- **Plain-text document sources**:
[Start of Attachment]

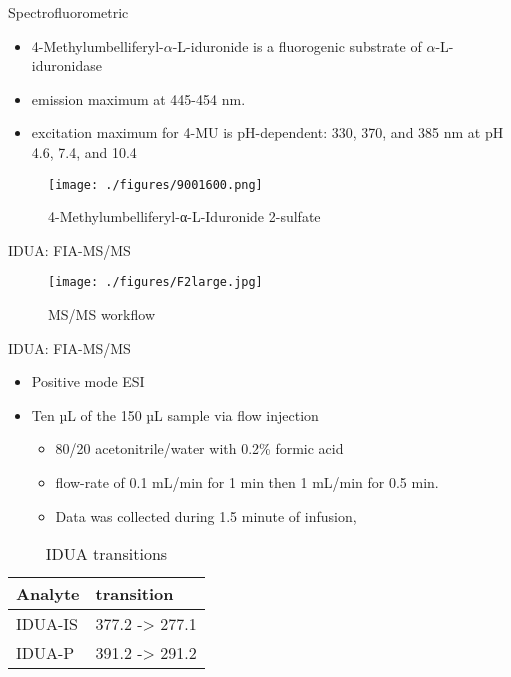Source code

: \documentclass[presentation, smaller]{beamer}
\begin{document}
\begin{frame}[label={sec:orgheadline7}]{Spectrofluorometric}
\begin{itemize}
\item 4-Methylumbelliferyl-\(\alpha\)-L-iduronide is a fluorogenic substrate of \(\alpha\)-L-iduronidase
\item emission maximum at 445-454 nm.
\item excitation maximum for 4-MU is pH-dependent: 330, 370, and 385 nm at pH 4.6, 7.4, and 10.4
\end{itemize}

\begin{figure}[htb]
\centering
\texttt{[image: ./figures/9001600.png]}
\caption[4MUI]{\label{fig:4mui}
4-Methylumbelliferyl-α-L-Iduronide 2-sulfate}
\end{figure}
\end{frame}

\begin{frame}[label={sec:orgheadline8}]{IDUA: FIA-MS/MS}
\begin{figure}[htb]
\centering
\texttt{[image: ./figures/F2large.jpg]}
\caption{\label{fig:msmswf}
MS/MS workflow}
\end{figure}
\end{frame}


\begin{frame}[label={sec:orgheadline9}]{IDUA: FIA-MS/MS}
\begin{itemize}
\item Positive mode ESI
\item Ten µL of the 150 µL sample via flow injection
\begin{itemize}
\item 80/20 acetonitrile/water with 0.2\% formic acid
\item flow-rate of 0.1 mL/min for 1 min then 1 mL/min for 0.5 min.
\item Data was collected during 1.5 minute of infusion,
\end{itemize}
\end{itemize}

\begin{table}[htb]
\caption{\label{tab:mrm}
IDUA transitions}
\centering
\begin{tabular}{ll}
Analyte & transition\\
\hline
IDUA-IS & 377.2 -> 277.1\\
IDUA-P & 391.2 -> 291.2\\
\end{tabular}
\end{table}
\end{frame}
\end{document}
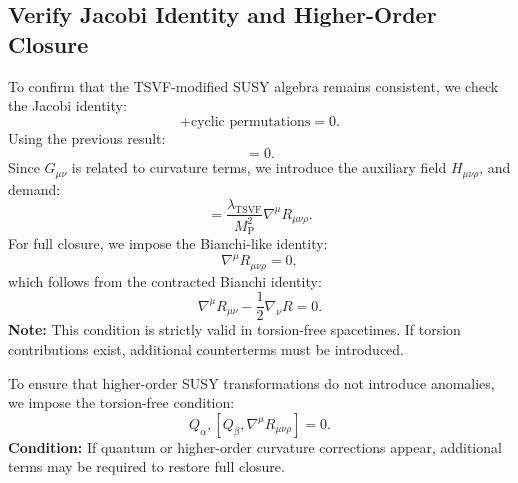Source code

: \documentclass[12pt, onecolumn]{article}
\theoremstyle{definition}
\newcommand{\tsvf}{\lambda_{\mathrm{TSVF}}}
\newcommand{\Mp}{M_{\mathrm{P}}}
\numberwithin{equation}{section}
\begin{document}
\subsection{Verify Jacobi Identity and Higher-Order Closure}
To confirm that the TSVF-modified SUSY algebra remains consistent, we check the Jacobi identity:
\begin{equation}
[Q_\alpha, {Q_\beta, A_\mu}] + \text{cyclic permutations} = 0.
\end{equation}
Using the previous result:
\begin{equation}
[Q_\alpha, 2 \sigma^\rho_{\beta\gamma} F_{\rho\mu} + \frac{\tsvf}{\Mp^2} G_{\mu\nu}] = 0.
\end{equation}
Since $G_{\mu\nu}$ is related to curvature terms, we introduce the auxiliary field $H_{\mu\nu\rho}$, and demand:
\begin{equation}
[Q_\alpha, \nabla^\mu H_{\mu\nu\rho}] = \frac{\tsvf}{\Mp^2} \nabla^\mu R_{\mu\nu\rho}.
\end{equation}
For full closure, we impose the Bianchi-like identity:
\begin{equation}
\nabla^\mu R_{\mu\nu\rho} = 0,
\end{equation}
which follows from the contracted Bianchi identity:
\begin{equation}
\nabla^\mu R_{\mu\nu} - \frac{1}{2} \nabla_\nu R = 0.
\end{equation}
\textbf{Note:} This condition is strictly valid in torsion-free spacetimes. If torsion contributions exist, additional counterterms must be introduced.

To ensure that higher-order SUSY transformations do not introduce anomalies, we impose the torsion-free condition:
\begin{equation}
{ Q_\alpha, [Q_\beta, \nabla^\mu R_{\mu\nu\rho}] } = 0.
\end{equation}
\textbf{Condition:} If quantum or higher-order curvature corrections appear, additional terms may be required to restore full closure.
\end{document}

[End of Attachment]

Give the number of lines in the entries above that include the word "textbf", and nothing more.

- **OUTPUT FOR THIS TASK**: 2